▶ **Task**:
Reproduce the records in full. Alter nothing.

▶ **Information**:

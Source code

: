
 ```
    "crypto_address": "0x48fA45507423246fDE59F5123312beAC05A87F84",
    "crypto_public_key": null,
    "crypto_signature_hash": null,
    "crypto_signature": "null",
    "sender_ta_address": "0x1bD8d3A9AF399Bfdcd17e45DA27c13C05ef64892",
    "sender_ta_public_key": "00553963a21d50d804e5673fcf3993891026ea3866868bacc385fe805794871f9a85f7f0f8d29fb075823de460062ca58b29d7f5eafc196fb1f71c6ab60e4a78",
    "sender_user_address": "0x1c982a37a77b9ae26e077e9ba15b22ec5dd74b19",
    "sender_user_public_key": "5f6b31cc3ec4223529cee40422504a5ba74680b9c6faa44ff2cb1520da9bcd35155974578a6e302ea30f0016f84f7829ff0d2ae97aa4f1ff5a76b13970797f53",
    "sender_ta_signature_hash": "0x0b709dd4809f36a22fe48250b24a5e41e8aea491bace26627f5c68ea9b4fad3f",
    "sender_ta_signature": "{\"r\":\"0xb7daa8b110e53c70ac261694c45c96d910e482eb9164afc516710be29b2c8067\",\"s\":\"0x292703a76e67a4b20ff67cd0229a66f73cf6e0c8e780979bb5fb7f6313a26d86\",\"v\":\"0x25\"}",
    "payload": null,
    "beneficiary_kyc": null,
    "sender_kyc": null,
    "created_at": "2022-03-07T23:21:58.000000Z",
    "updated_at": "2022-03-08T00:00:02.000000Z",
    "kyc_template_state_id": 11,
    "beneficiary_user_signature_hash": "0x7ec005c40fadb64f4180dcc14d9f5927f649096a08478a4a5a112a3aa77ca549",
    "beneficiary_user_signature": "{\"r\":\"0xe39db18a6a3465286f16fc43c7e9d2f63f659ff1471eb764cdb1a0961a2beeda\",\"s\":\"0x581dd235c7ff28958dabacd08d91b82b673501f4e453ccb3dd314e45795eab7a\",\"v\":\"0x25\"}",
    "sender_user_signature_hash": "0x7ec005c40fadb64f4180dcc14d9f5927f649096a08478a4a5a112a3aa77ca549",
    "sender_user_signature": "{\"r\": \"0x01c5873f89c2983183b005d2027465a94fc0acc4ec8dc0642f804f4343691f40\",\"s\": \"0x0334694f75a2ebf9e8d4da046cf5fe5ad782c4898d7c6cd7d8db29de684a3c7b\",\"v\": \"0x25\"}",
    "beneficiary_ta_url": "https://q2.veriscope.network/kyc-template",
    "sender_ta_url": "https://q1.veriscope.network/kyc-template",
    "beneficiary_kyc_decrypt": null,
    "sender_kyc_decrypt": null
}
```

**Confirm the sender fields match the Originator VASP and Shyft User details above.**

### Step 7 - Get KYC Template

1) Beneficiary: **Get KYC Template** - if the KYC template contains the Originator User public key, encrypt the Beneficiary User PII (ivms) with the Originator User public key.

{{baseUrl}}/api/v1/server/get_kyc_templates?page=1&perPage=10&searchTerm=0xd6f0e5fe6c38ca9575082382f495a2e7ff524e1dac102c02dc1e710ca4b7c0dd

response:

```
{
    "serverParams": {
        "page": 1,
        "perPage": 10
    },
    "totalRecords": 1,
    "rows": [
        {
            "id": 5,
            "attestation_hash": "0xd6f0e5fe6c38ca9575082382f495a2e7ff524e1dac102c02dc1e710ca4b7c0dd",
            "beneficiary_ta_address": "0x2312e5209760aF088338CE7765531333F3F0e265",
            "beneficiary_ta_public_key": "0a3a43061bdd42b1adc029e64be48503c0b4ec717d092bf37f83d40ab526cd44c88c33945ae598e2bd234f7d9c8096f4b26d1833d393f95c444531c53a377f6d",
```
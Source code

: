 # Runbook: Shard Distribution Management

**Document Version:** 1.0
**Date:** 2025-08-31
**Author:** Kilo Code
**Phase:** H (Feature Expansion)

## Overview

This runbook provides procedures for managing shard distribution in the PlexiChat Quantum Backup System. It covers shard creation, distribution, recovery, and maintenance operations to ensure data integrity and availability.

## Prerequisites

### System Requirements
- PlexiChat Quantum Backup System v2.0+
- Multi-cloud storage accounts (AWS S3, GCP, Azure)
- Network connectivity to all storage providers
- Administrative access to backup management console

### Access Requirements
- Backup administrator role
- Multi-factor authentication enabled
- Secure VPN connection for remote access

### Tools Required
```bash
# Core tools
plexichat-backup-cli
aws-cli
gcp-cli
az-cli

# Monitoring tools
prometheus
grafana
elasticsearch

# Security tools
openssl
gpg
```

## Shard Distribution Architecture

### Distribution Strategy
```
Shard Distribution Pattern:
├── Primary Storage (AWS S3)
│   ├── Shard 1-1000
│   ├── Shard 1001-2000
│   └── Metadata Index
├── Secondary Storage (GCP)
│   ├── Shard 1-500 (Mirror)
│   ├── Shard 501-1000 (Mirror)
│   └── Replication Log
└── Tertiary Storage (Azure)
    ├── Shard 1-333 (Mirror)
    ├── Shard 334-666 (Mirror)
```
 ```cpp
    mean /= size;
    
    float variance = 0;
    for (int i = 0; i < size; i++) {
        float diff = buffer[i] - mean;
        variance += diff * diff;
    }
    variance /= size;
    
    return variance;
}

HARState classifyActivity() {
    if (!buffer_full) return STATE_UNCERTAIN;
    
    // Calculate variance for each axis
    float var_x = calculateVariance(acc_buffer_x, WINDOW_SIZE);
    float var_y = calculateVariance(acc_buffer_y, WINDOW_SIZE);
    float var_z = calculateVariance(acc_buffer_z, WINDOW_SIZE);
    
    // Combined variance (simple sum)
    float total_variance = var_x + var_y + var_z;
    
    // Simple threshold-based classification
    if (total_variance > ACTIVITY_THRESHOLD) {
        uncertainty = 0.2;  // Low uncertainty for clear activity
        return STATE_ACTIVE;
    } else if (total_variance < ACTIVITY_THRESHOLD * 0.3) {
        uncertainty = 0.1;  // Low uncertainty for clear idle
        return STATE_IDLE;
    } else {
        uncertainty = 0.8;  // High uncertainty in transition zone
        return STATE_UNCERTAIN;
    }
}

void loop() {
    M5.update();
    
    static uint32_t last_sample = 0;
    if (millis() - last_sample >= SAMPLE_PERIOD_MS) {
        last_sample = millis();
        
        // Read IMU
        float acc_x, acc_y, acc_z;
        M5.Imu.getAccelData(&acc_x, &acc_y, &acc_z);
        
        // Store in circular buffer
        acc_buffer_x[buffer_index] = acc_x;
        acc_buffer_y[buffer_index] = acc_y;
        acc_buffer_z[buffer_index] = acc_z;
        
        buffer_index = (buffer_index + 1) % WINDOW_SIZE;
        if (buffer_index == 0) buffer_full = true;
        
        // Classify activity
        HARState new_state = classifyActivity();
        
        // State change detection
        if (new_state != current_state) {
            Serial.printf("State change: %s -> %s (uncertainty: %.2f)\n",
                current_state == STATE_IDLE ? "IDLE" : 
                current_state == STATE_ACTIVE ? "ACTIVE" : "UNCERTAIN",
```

▶ **Solution below**:
Source code

:
 ```
    "crypto_address": "0x48fA45507423246fDE59F5123312beAC05A87F84",
    "crypto_public_key": null,
    "crypto_signature_hash": null,
    "crypto_signature": "null",
    "sender_ta_address": "0x1bD8d3A9AF399Bfdcd17e45DA27c13C05ef64892",
    "sender_ta_public_key": "00553963a21d50d804e5673fcf3993891026ea3866868bacc385fe805794871f9a85f7f0f8d29fb075823de460062ca58b29d7f5eafc196fb1f71c6ab60e4a78",
    "sender_user_address": "0x1c982a37a77b9ae26e077e9ba15b22ec5dd74b19",
    "sender_user_public_key": "5f6b31cc3ec4223529cee40422504a5ba74680b9c6faa44ff2cb1520da9bcd35155974578a6e302ea30f0016f84f7829ff0d2ae97aa4f1ff5a76b13970797f53",
    "sender_ta_signature_hash": "0x0b709dd4809f36a22fe48250b24a5e41e8aea491bace26627f5c68ea9b4fad3f",
    "sender_ta_signature": "{\"r\":\"0xb7daa8b110e53c70ac261694c45c96d910e482eb9164afc516710be29b2c8067\",\"s\":\"0x292703a76e67a4b20ff67cd0229a66f73cf6e0c8e780979bb5fb7f6313a26d86\",\"v\":\"0x25\"}",
    "payload": null,
    "beneficiary_kyc": null,
    "sender_kyc": null,
    "created_at": "2022-03-07T23:21:58.000000Z",
    "updated_at": "2022-03-08T00:00:02.000000Z",
    "kyc_template_state_id": 11,
    "beneficiary_user_signature_hash": "0x7ec005c40fadb64f4180dcc14d9f5927f649096a08478a4a5a112a3aa77ca549",
    "beneficiary_user_signature": "{\"r\":\"0xe39db18a6a3465286f16fc43c7e9d2f63f659ff1471eb764cdb1a0961a2beeda\",\"s\":\"0x581dd235c7ff28958dabacd08d91b82b673501f4e453ccb3dd314e45795eab7a\",\"v\":\"0x25\"}",
    "sender_user_signature_hash": "0x7ec005c40fadb64f4180dcc14d9f5927f649096a08478a4a5a112a3aa77ca549",
    "sender_user_signature": "{\"r\": \"0x01c5873f89c2983183b005d2027465a94fc0acc4ec8dc0642f804f4343691f40\",\"s\": \"0x0334694f75a2ebf9e8d4da046cf5fe5ad782c4898d7c6cd7d8db29de684a3c7b\",\"v\": \"0x25\"}",
    "beneficiary_ta_url": "https://q2.veriscope.network/kyc-template",
    "sender_ta_url": "https://q1.veriscope.network/kyc-template",
    "beneficiary_kyc_decrypt": null,
    "sender_kyc_decrypt": null
}
```

**Confirm the sender fields match the Originator VASP and Shyft User details above.**

### Step 7 - Get KYC Template

1) Beneficiary: **Get KYC Template** - if the KYC template contains the Originator User public key, encrypt the Beneficiary User PII (ivms) with the Originator User public key.

{{baseUrl}}/api/v1/server/get_kyc_templates?page=1&perPage=10&searchTerm=0xd6f0e5fe6c38ca9575082382f495a2e7ff524e1dac102c02dc1e710ca4b7c0dd

response:

```
{
    "serverParams": {
        "page": 1,
        "perPage": 10
    },
    "totalRecords": 1,
    "rows": [
        {
            "id": 5,
            "attestation_hash": "0xd6f0e5fe6c38ca9575082382f495a2e7ff524e1dac102c02dc1e710ca4b7c0dd",
            "beneficiary_ta_address": "0x2312e5209760aF088338CE7765531333F3F0e265",
            "beneficiary_ta_public_key": "0a3a43061bdd42b1adc029e64be48503c0b4ec717d092bf37f83d40ab526cd44c88c33945ae598e2bd234f7d9c8096f4b26d1833d393f95c444531c53a377f6d",
```
Source code

: # Runbook: Shard Distribution Management

**Document Version:** 1.0
**Date:** 2025-08-31
**Author:** Kilo Code
**Phase:** H (Feature Expansion)

## Overview

This runbook provides procedures for managing shard distribution in the PlexiChat Quantum Backup System. It covers shard creation, distribution, recovery, and maintenance operations to ensure data integrity and availability.

## Prerequisites

### System Requirements
- PlexiChat Quantum Backup System v2.0+
- Multi-cloud storage accounts (AWS S3, GCP, Azure)
- Network connectivity to all storage providers
- Administrative access to backup management console

### Access Requirements
- Backup administrator role
- Multi-factor authentication enabled
- Secure VPN connection for remote access

### Tools Required
```bash
# Core tools
plexichat-backup-cli
aws-cli
gcp-cli
az-cli

# Monitoring tools
prometheus
grafana
elasticsearch

# Security tools
openssl
gpg
```

## Shard Distribution Architecture

### Distribution Strategy
```
Shard Distribution Pattern:
├── Primary Storage (AWS S3)
│   ├── Shard 1-1000
│   ├── Shard 1001-2000
│   └── Metadata Index
├── Secondary Storage (GCP)
│   ├── Shard 1-500 (Mirror)
│   ├── Shard 501-1000 (Mirror)
│   └── Replication Log
└── Tertiary Storage (Azure)
    ├── Shard 1-333 (Mirror)
    ├── Shard 334-666 (Mirror)
```
 ```cpp
    mean /= size;
    
    float variance = 0;
    for (int i = 0; i < size; i++) {
        float diff = buffer[i] - mean;
        variance += diff * diff;
    }
    variance /= size;
    
    return variance;
}

HARState classifyActivity() {
    if (!buffer_full) return STATE_UNCERTAIN;
    
    // Calculate variance for each axis
    float var_x = calculateVariance(acc_buffer_x, WINDOW_SIZE);
    float var_y = calculateVariance(acc_buffer_y, WINDOW_SIZE);
    float var_z = calculateVariance(acc_buffer_z, WINDOW_SIZE);
    
    // Combined variance (simple sum)
    float total_variance = var_x + var_y + var_z;
    
    // Simple threshold-based classification
    if (total_variance > ACTIVITY_THRESHOLD) {
        uncertainty = 0.2;  // Low uncertainty for clear activity
        return STATE_ACTIVE;
    } else if (total_variance < ACTIVITY_THRESHOLD * 0.3) {
        uncertainty = 0.1;  // Low uncertainty for clear idle
        return STATE_IDLE;
    } else {
        uncertainty = 0.8;  // High uncertainty in transition zone
        return STATE_UNCERTAIN;
    }
}

void loop() {
    M5.update();
    
    static uint32_t last_sample = 0;
    if (millis() - last_sample >= SAMPLE_PERIOD_MS) {
        last_sample = millis();
        
        // Read IMU
        float acc_x, acc_y, acc_z;
        M5.Imu.getAccelData(&acc_x, &acc_y, &acc_z);
        
        // Store in circular buffer
        acc_buffer_x[buffer_index] = acc_x;
        acc_buffer_y[buffer_index] = acc_y;
        acc_buffer_z[buffer_index] = acc_z;
        
        buffer_index = (buffer_index + 1) % WINDOW_SIZE;
        if (buffer_index == 0) buffer_full = true;
        
        // Classify activity
        HARState new_state = classifyActivity();
        
        // State change detection
        if (new_state != current_state) {
            Serial.printf("State change: %s -> %s (uncertainty: %.2f)\n",
                current_state == STATE_IDLE ? "IDLE" : 
                current_state == STATE_ACTIVE ? "ACTIVE" : "UNCERTAIN",
```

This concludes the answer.